Top 10 Reasons Not to Fart in an Elevator (or, why passing gas is sometimes a lot like passing prose)

N.B. For those who stumble on this post, its contents respond to Kass Fleisher's recent post "Art|Politics|Beauty|Power," where, at the end, she writes...

"other than that, can we just have a moratorium on the list thing? unless we can manage, say, Top Ten Reasons Not to Fart in an Elevator...etc...."

And so,
*****

10. Because while farting is often strangely appreciated (although often unacknowledged) by the sender, cracking wind in front of others can be taken as an insult.

9. Unlike an escalator, where people and their ideas move mostly in a linear manner, from point A to point B (unless one gets her shoelaces caught in the mechanism), an elevator is an enclosed space where riders assiduously avoid each other’s bodies.

8. For what may be beautiful to one rider (the sender), in the presence of others may be taken with horror—as in the terror of the Kantian sublime.

7. Because beauty and truth in writing, while eloquent and meaningful and etc, become shot full of shit once someone cuts the elevator cable and a boxful of strangers plunge to their deaths. And when this happens, of course, the ventilation stops working.

6. When Willy Wonka launches the great glass elevator into the sky, above his candy empire, the last thing he wants is to be reminded that Charlie stole “fizzy lifting drinks.”
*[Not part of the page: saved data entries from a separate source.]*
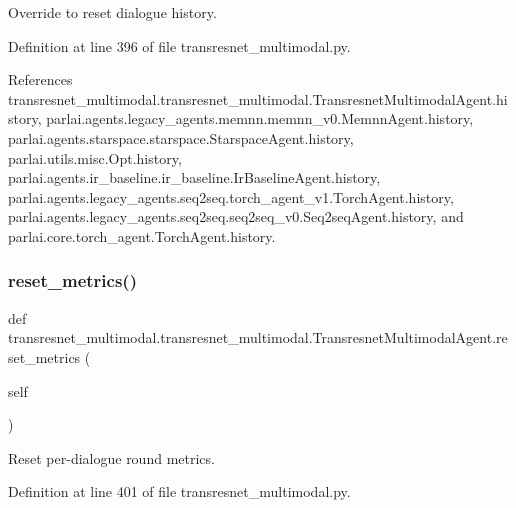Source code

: \begin{DoxyVerb}Override to reset dialogue history.\end{DoxyVerb}
 

Definition at line 396 of file transresnet\+\_\+multimodal.\+py.



References transresnet\+\_\+multimodal.\+transresnet\+\_\+multimodal.\+Transresnet\+Multimodal\+Agent.\+history, parlai.\+agents.\+legacy\+\_\+agents.\+memnn.\+memnn\+\_\+v0.\+Memnn\+Agent.\+history, parlai.\+agents.\+starspace.\+starspace.\+Starspace\+Agent.\+history, parlai.\+utils.\+misc.\+Opt.\+history, parlai.\+agents.\+ir\+\_\+baseline.\+ir\+\_\+baseline.\+Ir\+Baseline\+Agent.\+history, parlai.\+agents.\+legacy\+\_\+agents.\+seq2seq.\+torch\+\_\+agent\+\_\+v1.\+Torch\+Agent.\+history, parlai.\+agents.\+legacy\+\_\+agents.\+seq2seq.\+seq2seq\+\_\+v0.\+Seq2seq\+Agent.\+history, and parlai.\+core.\+torch\+\_\+agent.\+Torch\+Agent.\+history.

\mbox{\label{classtransresnet__multimodal_1_1transresnet__multimodal_1_1TransresnetMultimodalAgent_a4c4ac71e3a1844f6576f66f64896153f}} 
\subsubsection{\texorpdfstring{reset\+\_\+metrics()}{reset\_metrics()}}
{\footnotesize\ttfamily def transresnet\+\_\+multimodal.\+transresnet\+\_\+multimodal.\+Transresnet\+Multimodal\+Agent.\+reset\+\_\+metrics (\begin{DoxyParamCaption}\item[{}]{self }\end{DoxyParamCaption})}

\begin{DoxyVerb}Reset per-dialogue round metrics.\end{DoxyVerb}
 

Definition at line 401 of file transresnet\+\_\+multimodal.\+py.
5. Because with 99 ways to tells the same story, how many of those aren’t visual? Letting it all out after a plate of beans would simply confuse the issue through another sensory dimension.

4. If power were a discussion to be had over a sophisticated intellectual dinner atop a high-rise building, the gaseous passage of such contents through the bowels in a downward moving elevator at the close of the meal would surely never be mistaken, by those guests not privy to the previous conversation, for a suitable dessert.
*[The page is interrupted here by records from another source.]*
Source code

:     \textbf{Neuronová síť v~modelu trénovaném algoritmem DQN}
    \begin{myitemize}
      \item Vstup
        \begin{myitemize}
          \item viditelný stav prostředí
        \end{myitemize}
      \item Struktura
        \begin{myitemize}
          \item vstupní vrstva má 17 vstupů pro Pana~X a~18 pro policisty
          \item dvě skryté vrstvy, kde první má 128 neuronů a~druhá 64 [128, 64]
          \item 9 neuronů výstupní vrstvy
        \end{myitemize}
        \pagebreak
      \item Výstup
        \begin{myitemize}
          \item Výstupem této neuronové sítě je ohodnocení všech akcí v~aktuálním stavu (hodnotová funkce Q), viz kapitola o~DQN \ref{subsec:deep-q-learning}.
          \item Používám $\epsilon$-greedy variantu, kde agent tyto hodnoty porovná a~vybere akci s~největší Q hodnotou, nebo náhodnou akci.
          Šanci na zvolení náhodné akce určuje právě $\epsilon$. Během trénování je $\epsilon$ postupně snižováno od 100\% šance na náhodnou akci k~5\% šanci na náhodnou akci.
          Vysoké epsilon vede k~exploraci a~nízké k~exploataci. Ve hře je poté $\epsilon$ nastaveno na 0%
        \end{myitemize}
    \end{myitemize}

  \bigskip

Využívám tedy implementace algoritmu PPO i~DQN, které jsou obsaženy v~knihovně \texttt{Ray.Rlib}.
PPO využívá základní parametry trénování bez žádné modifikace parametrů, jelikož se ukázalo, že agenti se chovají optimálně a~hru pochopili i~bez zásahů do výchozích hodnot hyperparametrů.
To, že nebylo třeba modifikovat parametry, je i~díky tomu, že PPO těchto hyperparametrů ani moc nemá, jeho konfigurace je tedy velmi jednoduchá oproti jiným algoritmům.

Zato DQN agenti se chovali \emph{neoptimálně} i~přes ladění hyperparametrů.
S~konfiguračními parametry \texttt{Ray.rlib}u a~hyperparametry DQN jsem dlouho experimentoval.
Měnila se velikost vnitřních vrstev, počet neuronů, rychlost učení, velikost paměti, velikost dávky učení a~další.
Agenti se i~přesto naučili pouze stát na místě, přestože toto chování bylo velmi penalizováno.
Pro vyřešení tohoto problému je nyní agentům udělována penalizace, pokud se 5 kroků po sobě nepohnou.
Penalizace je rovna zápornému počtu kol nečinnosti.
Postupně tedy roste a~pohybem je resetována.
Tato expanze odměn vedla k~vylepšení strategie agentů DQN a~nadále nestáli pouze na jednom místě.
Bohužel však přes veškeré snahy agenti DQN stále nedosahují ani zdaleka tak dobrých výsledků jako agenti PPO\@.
3. Humankind has never produced a working elevator; rather, the government “produces” elevator shots in Area 51, and thus, the act in question is technically impossible.
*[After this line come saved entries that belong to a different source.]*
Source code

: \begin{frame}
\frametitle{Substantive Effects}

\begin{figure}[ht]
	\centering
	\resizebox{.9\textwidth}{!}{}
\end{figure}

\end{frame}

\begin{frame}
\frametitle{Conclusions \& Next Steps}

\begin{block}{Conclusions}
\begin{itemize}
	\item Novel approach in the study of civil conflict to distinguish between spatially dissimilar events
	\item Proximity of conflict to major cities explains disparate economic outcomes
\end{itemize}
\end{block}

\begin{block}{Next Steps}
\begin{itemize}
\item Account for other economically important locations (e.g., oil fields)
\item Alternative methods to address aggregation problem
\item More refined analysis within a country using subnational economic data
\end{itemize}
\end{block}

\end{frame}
2. In 1853, when American inventor Elisa Otis invented the brake that would stop an elevator with failed cable from falling unfettered (see # 7, anyway), public confidence in the devices increased—and thus, the modern skyscraper rose over the typhoid-sodden streets of Chicago New York London Paris. Had Otis focused on flatulence, instead, as his primary concern, because you didn’t know enough to keep a tight lid on things, well, then, we’d have never reached the astounding heights of present-day narrative (for where would our publishers house themselves?).

1. In other words, elevators, of course, don’t exist when we write about them, anymore than truth, beauty, originality, genius, authorship, or the other methane-filled constellations of fickle word winds swirling—a vortex of reeking syllables—through the lost shafts of the descending colon.

0. Even so, all in good fun, you may smell something untoward emanating from your motherboard.